_Assigned task_
Look through the listing below for lines containing the word "from". State only their number.

_Data for this exercise_

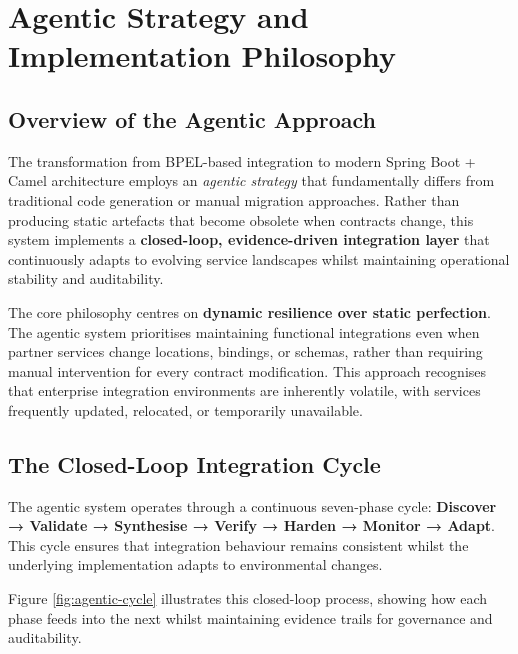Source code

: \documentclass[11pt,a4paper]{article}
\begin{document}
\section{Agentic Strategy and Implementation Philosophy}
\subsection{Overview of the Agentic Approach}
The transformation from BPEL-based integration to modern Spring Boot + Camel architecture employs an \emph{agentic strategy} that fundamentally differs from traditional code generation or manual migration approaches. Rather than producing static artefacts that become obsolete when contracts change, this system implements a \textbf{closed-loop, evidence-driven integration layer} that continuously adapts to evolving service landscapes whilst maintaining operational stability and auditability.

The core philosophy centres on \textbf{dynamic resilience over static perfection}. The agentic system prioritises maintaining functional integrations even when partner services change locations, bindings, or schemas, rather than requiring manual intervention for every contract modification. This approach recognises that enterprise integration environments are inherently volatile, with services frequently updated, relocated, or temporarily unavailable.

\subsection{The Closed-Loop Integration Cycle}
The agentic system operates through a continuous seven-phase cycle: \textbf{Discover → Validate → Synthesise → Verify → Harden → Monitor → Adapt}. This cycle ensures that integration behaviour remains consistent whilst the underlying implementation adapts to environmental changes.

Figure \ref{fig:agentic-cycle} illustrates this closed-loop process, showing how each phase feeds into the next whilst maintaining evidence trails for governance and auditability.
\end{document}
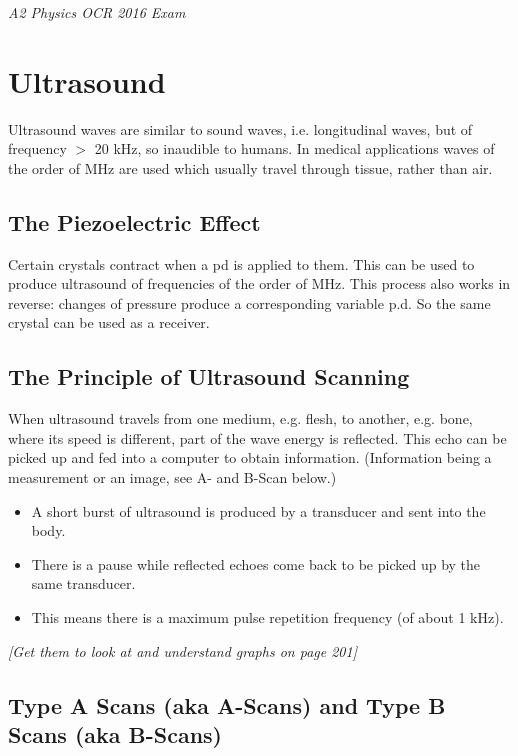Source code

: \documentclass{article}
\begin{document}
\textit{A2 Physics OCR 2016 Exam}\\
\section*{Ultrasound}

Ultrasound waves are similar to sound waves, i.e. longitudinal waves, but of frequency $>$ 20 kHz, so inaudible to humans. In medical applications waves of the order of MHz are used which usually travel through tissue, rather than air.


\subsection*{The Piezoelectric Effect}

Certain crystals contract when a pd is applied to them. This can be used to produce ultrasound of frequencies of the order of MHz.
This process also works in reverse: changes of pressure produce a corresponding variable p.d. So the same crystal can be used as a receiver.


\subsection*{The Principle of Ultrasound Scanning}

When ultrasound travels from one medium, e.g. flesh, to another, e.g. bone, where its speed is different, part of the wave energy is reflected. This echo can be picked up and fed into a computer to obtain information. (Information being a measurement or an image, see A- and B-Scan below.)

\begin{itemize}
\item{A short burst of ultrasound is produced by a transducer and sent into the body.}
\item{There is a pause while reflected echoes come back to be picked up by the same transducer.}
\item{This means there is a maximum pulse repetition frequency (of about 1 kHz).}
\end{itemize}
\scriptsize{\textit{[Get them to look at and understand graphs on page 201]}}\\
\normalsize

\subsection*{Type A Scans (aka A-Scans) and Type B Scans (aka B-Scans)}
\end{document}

--

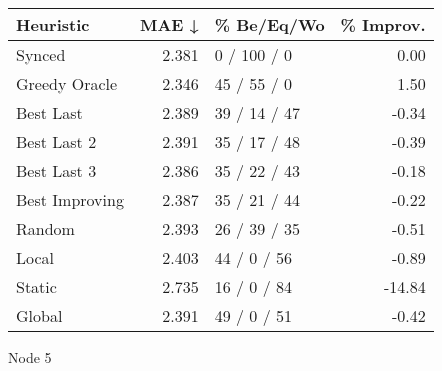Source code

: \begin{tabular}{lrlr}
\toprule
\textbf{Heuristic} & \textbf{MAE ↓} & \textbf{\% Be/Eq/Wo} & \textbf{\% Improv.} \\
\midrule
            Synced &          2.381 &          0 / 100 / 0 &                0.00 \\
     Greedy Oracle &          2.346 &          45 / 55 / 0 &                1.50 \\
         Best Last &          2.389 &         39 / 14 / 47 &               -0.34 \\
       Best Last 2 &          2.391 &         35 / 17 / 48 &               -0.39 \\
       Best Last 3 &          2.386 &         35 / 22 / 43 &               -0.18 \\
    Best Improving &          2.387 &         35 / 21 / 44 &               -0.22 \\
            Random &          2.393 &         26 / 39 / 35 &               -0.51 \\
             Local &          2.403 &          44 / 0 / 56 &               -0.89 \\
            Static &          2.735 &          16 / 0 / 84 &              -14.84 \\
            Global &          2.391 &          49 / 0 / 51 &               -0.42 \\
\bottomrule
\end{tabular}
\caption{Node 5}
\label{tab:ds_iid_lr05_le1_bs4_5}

_Response_
2